Task material:
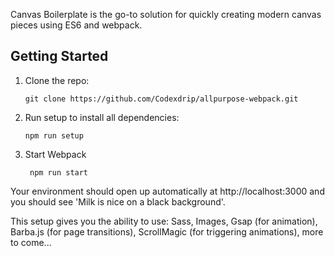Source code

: Canvas Boilerplate is the go-to solution for quickly creating modern canvas pieces using ES6 and webpack.

## Getting Started

1.  Clone the repo:

        git clone https://github.com/Codexdrip/allpurpose-webpack.git

2.  Run setup to install all dependencies:

        npm run setup

3. Start Webpack

        npm run start


Your environment should open up automatically at http://localhost:3000 and you should see 'Milk is nice on a black background'.

This setup gives you the ability to use:
Sass,
Images,
Gsap (for animation),
Barba.js (for page transitions),
ScrollMagic (for triggering animations),
more to come...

Work task:
Return every line above verbatim, pictures excluded.

Result:
Source code

: Canvas Boilerplate is the go-to solution for quickly creating modern canvas pieces using ES6 and webpack.

## Getting Started

1.  Clone the repo:

        git clone https://github.com/Codexdrip/allpurpose-webpack.git

2.  Run setup to install all dependencies:

        npm run setup

3. Start Webpack

        npm run start


Your environment should open up automatically at http://localhost:3000 and you should see 'Milk is nice on a black background'.

This setup gives you the ability to use:
Sass,
Images,
Gsap (for animation),
Barba.js (for page transitions),
ScrollMagic (for triggering animations),
more to come...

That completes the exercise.